Abstract 3408: Assessment of Plaque Characteristics in Acute Coronary Syndrome by Multidetector Computed Tomography
Backgrounds: Multidetector Computed Tomography (MDCT) permits non-invasive assessment of arterial remodeling and plaque composition in the atherosclerotic coronary lesions, which may play an important role in the progression of atherosclerosis. We have reported that intra-plaque enhancement (IPE) is closely associated with the progressive coronary lesions. In this study, we evaluated arterial remodeling, plaque composition, and frequency of IPE in the culprit lesion of acute coronary syndrome (ACS), and compared the results with those in stable angina (SA).
Methods: One hundred nine patients with ACS (n=38) or SA (n=71) underwent MDCT and invasive coronary angiography (CAG). In CAG, a total of 138 significant stenoses were detected and assessed by 16-slice MDCT. Assessment of the lesions was performed in the cross-sectional images. The vessel area was measured at both the lesion and the reference segment. The remodeling index (RI) was calculated by dividing the vessel area of the lesion by the reference segment. Positive remodeling (PR) was defined as RI higher than 1.1. Mean CT density (CTD) was obtained and plaque composition was classified into one of three categories of soft plaques (CTD<70HU), fibrous plaques (70HU≤CTD<128HU), or calcified plaques by CTD. IPE was defined as a partial enhancement not by dense calcification in lower CTD plaque. RI, plaque composition, and frequency of IPE were compared between culprit lesions of ACS and SA.
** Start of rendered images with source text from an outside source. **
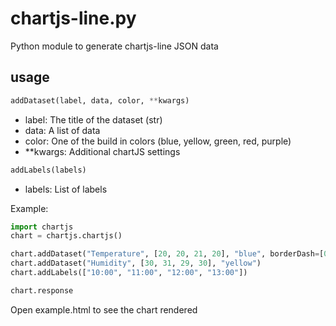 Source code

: # chartjs-line.py
Python module to generate chartjs-line JSON data

## usage
``` Python
addDataset(label, data, color, **kwargs)
```
  * label: The title of the dataset (str)
  * data: A list of data
  * color: One of the build in colors (blue, yellow, green, red, purple)
  * **kwargs: Additional chartJS settings

``` Python
addLabels(labels)
```
  * labels: List of labels


Example:
``` Python
import chartjs
chart = chartjs.chartjs()

chart.addDataset("Temperature", [20, 20, 21, 20], "blue", borderDash=[0, 1])
chart.addDataset("Humidity", [30, 31, 29, 30], "yellow")
chart.addLabels(["10:00", "11:00", "12:00", "13:00"])

chart.response
```

Open example.html to see the chart rendered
Results: Thirty five ACS lesions and 103 stable lesions were analyzed. Mean RI was higher in ACS lesions than in SA (1.14±0.21 vs 0.92±0.20 , p<0.01), and PR was more frequently observed in ACS lesions (50% vs 14%, p<0.01). CTD was 83 HU in ACS, and 103 HU in SA. Soft plaque (CTD<70) was more frequently observed in ACS than in SA (74% vs 54%, p<0.05). Frequency of IPE was significantly higher in ACS than in SA (48.6% vs 26.2%, p<0.05). RI and the presence of soft plaque showed significant correlation. No significant correlation was observed either between RI and IPE or between soft plaque and IPE.
Conclusions: Differences in arterial remodeling and plaque composition between culprit lesion of ACS and SA were confirmed in MDCT. IPE might represent a progressive feature of the coronary lesions.